(Your task) Count the lines in the following data that include "axial". Please write only the number.

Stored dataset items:
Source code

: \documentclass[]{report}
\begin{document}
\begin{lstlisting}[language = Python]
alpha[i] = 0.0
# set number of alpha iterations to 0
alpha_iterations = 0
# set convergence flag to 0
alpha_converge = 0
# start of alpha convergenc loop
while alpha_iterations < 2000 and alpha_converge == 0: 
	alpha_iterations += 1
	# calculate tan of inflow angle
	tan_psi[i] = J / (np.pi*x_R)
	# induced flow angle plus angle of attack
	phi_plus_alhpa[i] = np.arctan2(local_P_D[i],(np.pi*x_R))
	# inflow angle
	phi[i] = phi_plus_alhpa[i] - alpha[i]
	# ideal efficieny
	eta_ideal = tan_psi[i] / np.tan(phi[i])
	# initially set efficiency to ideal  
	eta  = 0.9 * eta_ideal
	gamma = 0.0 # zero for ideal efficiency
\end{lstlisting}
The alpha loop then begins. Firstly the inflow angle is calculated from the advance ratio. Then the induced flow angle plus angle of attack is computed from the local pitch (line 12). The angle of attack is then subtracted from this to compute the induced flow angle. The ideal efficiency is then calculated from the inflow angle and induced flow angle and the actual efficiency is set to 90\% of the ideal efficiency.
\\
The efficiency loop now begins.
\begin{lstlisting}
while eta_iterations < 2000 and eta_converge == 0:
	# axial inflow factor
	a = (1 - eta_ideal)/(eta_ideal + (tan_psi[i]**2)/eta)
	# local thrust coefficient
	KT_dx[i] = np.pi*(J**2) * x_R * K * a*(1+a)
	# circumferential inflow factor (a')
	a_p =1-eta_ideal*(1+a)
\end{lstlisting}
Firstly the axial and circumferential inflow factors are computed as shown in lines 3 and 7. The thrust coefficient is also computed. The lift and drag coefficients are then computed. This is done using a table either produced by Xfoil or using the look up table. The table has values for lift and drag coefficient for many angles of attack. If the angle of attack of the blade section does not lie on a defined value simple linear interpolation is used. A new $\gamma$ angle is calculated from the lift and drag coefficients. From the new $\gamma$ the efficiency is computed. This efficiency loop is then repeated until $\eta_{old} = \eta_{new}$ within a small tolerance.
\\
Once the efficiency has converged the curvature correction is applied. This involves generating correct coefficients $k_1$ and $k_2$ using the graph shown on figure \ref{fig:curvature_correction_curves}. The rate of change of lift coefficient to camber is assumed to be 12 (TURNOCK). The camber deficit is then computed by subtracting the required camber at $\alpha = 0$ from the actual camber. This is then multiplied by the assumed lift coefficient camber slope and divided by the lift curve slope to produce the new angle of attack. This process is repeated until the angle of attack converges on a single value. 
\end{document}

(Exercise output) 2